Quando le cose si rompono, c’è sempre la tentazione di semplificare cercando un colpevole. La cosa più difficile da comprendere, in un mondo dove si è abituati a pensare in modo binario (si o no, favorevole o contrario, bene o male, ecc), è che i processi storici sono assolutamente impersonali. Naturalmente ci sono molti uomini e donne che agiscono e prendono decisioni, ma le prendono in condizioni che loro non determinano e che, anzi, li costringono a decidere in un modo o nell’altro.
Stupisce, in tanti commenti “antagonisti”, “comunisti”, ecc, di questi giorni post-referendum britannico, che questa considerazione base sia sempre dimenticata, preferendo prendersela con chi “vuole” la rottura dell’Unione Europea e “non vede” che i populismi sono spesso (non sempre) “orientati a destra”.
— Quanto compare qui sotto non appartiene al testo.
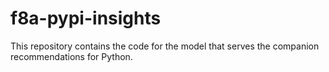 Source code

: # f8a-pypi-insights
This repository contains the code for the model that serves the companion recommendations for Python.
Odiamo fare citazioni teoriche nel bel mezzo di analisi politiche, ossia, di natura “tattica”, ma qualche volta è necessario:
Gli uomini fanno la propria storia, ma non la fanno in modo arbitrario, in circostanze scelte da loro stessi, bensì nelle circostanze che essi trovano immediatamente davanti a sé, determinate dai fatti e dalla tradizione. La tradizione di tutte le generazioni scomparse pesa come un incubo sul cervello dei viventi e proprio quando sembra ch’essi lavorino a trasformare se stessi e le cose, a creare ciò che non è mai esistito, proprio in tali epoche di crisi rivoluzionaria essi evocano con angoscia gli spiriti del passato per prenderli al loro servizio; ne prendono a prestito i nomi, le parole d’ordine per la battaglia, i costumi, per rappresentare sotto questo vecchio e venerabile travestimento e con queste frasi prese a prestito la nuova scena della storia. (Marx, Il 18 brumaio di Luigi Bonaparte).